On Board for Oecusse

I am on the ferry, in a cabin, on the way to Pante Macassar in the exclave district of Oecusse, Timor-Leste. Kopernik has entrusted me to assess the impact of the Light Up Oecusse project, which distributes solar lamps to rural people who live beyond the reach of the power grid and are otherwise reliant on other forms of lighting including kerosene lanterns, torches, candles and even the burning of salvaged rubber or plastic washed up on the beaches.

I was surprised to learn that I was going to Oecusse. Why did Kopernik choose me for this fellowship? It’s not so much that I lack experience—I have been doing social science research on development projects in Peru and Timor-Leste since 1996, and I have published widely on all manner of agricultural and conservation-oriented interventions. Rather, I bring a critical perspective to the culture of development. 

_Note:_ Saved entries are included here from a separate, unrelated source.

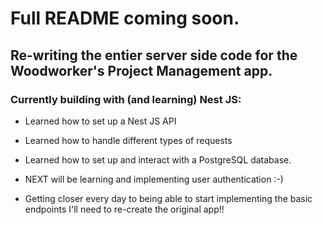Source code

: # Full README coming soon.

## Re-writing the entier server side code for the Woodworker's Project Management app.

### Currently building with (and learning) Nest JS:
  * Learned how to set up a Nest JS API
  * Learned how to handle different types of requests
  * Learned how to set up and interact with a PostgreSQL database.
  
  * NEXT will be learning and implementing user authentication :-)
  
  * Getting closer every day to being able to start implementing the basic endpoints I'll need to re-create the original app!!
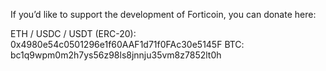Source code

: If you’d like to support the development of Forticoin, you can donate here:

ETH / USDC / USDT (ERC-20): 0x4980e54c0501296e1f60AAF1d71f0FAc30e5145F
BTC: bc1q9wpm0m2h7ys56z98ls8jnnju35vm8z7852lt0h
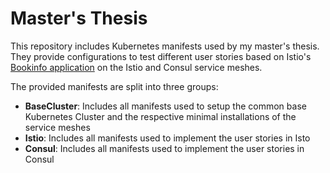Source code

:# Master's Thesis
This repository includes Kubernetes manifests used by my master's thesis.
They provide configurations to test different user stories based on Istio's [Bookinfo application](https://istio.io/latest/docs/examples/bookinfo/) on the Istio and Consul service meshes.

The provided manifests are split into three groups:

- **BaseCluster**: Includes all manifests used to setup the common base Kubernetes Cluster and the respective minimal installations of the service meshes
- **Istio**: Includes all manifests used to implement the user stories in Isto
- **Consul**: Includes all manifests used to implement the user stories in Consul
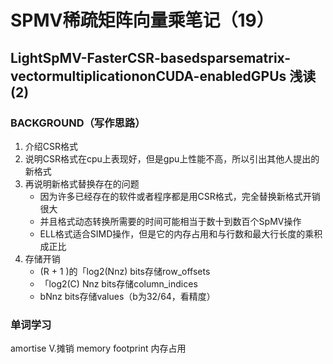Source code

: # SPMV稀疏矩阵向量乘笔记（19）
## LightSpMV-FasterCSR-basedsparsematrix-vectormultiplicationonCUDA-enabledGPUs 浅读 (2)
### **BACKGROUND**（写作思路）
1. 介绍CSR格式
2. 说明CSR格式在cpu上表现好，但是gpu上性能不高，所以引出其他人提出的新格式
3. 再说明新格式替换存在的问题  
   * 因为许多已经存在的软件或者程序都是用CSR格式，完全替换新格式开销很大
   * 并且格式动态转换所需要的时间可能相当于数十到数百个SpMV操作
   * ELL格式适合SIMD操作，但是它的内存占用和与行数和最大行长度的乘积成正比
4. 存储开销
   * (R + 1 )的「log2(Nnz) bits存储row_offsets
   * 「log2(C) Nnz bits存储column_indices
   * bNnz bits存储values（b为32/64，看精度）
### **单词学习**
amortise V.摊销
memory footprint 内存占用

Admittedly, I have never thought a great deal about lighting, much less solar systems. I do recall, however, a number of NGOs in the southern Peruvian Andes, who in the 1990s were adamantly opposed to the expansion of the power grid to indigenous communities because, they claimed, it interfered with ‘Andean culture’. At the same time, at one point along the Inca trail, which runs from the Sacred Valley of the Incas (near Cusco) to Machu Picchu, there was a community that was most upset to find itself denied electric power in order to preserve its ‘traditional aspect’ for tourists seeking an ‘authentic cultural experience’. The question of lighting can be a complex one. But what about these solar lamps? Do they have politics? Is there a hidden complexity—cultural, economic or political—to their uptake? The various impact assessments done until now tell stories of contented beneficiaries: the economic gains as rural populations dispense with their fuel-burning lamps and battery torches; children who can study at night under a brighter and cleaner light; women who can cook without straining their eyes; farmers who can work in their fields after dark, out of the day heat, with solar lamps shedding light on their sowing, hoeing, and harvesting. 

Will my impact assessment turn up these same results? Are there other stories that have not yet been told about the appropriation of solar lamps? What will I find out about their distribution, adoption, and everyday use? And what about research methods? Should I replicate the existing survey format or should I also explore other ethnographic methods? Should I, perhaps, ‘follow the lights’ for one, two, or three nights, to see what they illuminate, how they illuminate it, and what is lost in the shadows? What does ‘light up Oecusse’ really mean for the night-time rhythms of a particular household and the ‘ecology’ of social relationships, from the moment a lamp is switched on to the moment it is switched off? What does the new technology enable people to do from one minute to the next, one night to the next? And more importantly, in order to find out, am I prepared to sacrifice the relative comfort of my homestay in the township for a basic, dirty hut in the hills, whose single concession to modernity is… a solar lamp? I guess so…

Such have been my thoughts of the night before as the ferry slips into the port of Pante Macassar, only a few miles from Lifau where the Portuguese first stepped foot on Timorese soil some five hundred years ago.